TASK STATEMENT: Repeat the stretch of entries below from the line with "unleis they fhall chufe to employ them." through the line with "- kalite: ambiguity_flag, review_status, pedagogy_flags". Include both ends and add nothing.

DATA SUPPLIED:
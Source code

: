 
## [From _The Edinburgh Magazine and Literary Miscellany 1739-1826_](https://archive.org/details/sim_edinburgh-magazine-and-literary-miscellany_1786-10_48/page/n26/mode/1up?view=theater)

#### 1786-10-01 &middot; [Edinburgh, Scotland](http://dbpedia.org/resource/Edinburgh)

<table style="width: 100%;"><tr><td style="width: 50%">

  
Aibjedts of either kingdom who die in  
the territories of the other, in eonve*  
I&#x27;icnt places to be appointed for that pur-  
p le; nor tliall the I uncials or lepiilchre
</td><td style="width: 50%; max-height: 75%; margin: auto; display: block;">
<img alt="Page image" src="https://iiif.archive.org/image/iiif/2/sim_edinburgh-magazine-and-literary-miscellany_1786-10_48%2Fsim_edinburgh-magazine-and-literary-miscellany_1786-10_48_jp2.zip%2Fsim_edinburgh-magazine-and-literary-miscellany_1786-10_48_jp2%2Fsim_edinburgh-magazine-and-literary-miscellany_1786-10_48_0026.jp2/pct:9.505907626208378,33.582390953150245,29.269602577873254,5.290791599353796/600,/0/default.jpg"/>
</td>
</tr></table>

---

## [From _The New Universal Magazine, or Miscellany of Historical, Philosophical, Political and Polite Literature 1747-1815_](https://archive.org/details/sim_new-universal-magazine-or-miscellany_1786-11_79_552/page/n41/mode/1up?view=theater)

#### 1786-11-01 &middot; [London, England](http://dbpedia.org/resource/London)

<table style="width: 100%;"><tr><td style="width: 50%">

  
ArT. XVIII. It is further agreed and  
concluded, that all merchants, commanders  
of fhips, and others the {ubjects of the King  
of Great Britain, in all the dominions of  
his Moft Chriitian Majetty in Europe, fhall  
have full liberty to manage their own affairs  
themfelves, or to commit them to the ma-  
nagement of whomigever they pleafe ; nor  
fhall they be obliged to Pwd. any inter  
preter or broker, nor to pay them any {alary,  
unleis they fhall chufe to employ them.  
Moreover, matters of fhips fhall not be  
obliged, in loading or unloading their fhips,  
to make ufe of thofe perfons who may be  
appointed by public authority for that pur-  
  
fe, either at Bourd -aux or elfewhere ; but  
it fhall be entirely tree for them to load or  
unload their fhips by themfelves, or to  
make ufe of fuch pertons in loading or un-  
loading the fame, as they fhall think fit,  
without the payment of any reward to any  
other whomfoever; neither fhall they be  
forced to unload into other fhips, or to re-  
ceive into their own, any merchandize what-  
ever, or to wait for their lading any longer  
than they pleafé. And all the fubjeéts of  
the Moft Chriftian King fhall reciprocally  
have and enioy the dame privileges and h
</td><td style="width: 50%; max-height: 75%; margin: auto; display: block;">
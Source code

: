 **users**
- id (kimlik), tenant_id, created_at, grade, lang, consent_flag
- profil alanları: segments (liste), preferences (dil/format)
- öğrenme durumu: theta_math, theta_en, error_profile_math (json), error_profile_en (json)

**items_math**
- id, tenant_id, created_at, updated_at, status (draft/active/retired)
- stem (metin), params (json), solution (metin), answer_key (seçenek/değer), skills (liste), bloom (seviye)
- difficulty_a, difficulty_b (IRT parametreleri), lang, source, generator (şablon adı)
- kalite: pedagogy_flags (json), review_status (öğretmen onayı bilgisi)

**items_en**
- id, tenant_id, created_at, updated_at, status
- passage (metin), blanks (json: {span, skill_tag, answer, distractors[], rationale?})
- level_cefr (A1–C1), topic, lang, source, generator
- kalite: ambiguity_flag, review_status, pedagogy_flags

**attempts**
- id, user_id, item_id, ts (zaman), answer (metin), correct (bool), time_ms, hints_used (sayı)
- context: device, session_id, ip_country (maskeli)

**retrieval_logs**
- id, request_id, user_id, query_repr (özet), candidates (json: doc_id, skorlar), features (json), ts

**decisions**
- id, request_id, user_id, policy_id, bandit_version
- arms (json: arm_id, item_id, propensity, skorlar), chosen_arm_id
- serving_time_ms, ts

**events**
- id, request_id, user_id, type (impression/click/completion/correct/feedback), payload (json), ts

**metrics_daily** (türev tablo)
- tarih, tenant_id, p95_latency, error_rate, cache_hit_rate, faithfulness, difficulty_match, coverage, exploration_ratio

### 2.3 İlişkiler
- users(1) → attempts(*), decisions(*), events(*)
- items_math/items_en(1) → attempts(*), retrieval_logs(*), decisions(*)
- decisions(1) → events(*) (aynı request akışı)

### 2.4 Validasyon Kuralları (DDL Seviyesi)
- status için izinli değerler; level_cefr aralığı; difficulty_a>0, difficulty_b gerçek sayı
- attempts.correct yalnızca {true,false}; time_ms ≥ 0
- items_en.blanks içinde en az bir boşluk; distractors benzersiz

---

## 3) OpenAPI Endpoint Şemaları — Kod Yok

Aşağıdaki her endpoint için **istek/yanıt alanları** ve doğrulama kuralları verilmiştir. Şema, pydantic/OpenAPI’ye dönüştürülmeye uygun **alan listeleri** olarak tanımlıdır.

SOLUTION FOR THIS EXERCISE:
unleis they fhall chufe to employ them.  
Moreover, matters of fhips fhall not be  
obliged, in loading or unloading their fhips,  
to make ufe of thofe perfons who may be  
appointed by public authority for that pur-  
  
fe, either at Bourd -aux or elfewhere ; but  
it fhall be entirely tree for them to load or  
unload their fhips by themfelves, or to  
make ufe of fuch pertons in loading or un-  
loading the fame, as they fhall think fit,  
without the payment of any reward to any  
other whomfoever; neither fhall they be  
forced to unload into other fhips, or to re-  
ceive into their own, any merchandize what-  
ever, or to wait for their lading any longer  
than they pleafé. And all the fubjeéts of  
the Moft Chriftian King fhall reciprocally  
have and enioy the dame privileges and h
</td><td style="width: 50%; max-height: 75%; margin: auto; display: block;">
Source code

: **users**
- id (kimlik), tenant_id, created_at, grade, lang, consent_flag
- profil alanları: segments (liste), preferences (dil/format)
- öğrenme durumu: theta_math, theta_en, error_profile_math (json), error_profile_en (json)

**items_math**
- id, tenant_id, created_at, updated_at, status (draft/active/retired)
- stem (metin), params (json), solution (metin), answer_key (seçenek/değer), skills (liste), bloom (seviye)
- difficulty_a, difficulty_b (IRT parametreleri), lang, source, generator (şablon adı)
- kalite: pedagogy_flags (json), review_status (öğretmen onayı bilgisi)

**items_en**
- id, tenant_id, created_at, updated_at, status
- passage (metin), blanks (json: {span, skill_tag, answer, distractors[], rationale?})
- level_cefr (A1–C1), topic, lang, source, generator
- kalite: ambiguity_flag, review_status, pedagogy_flags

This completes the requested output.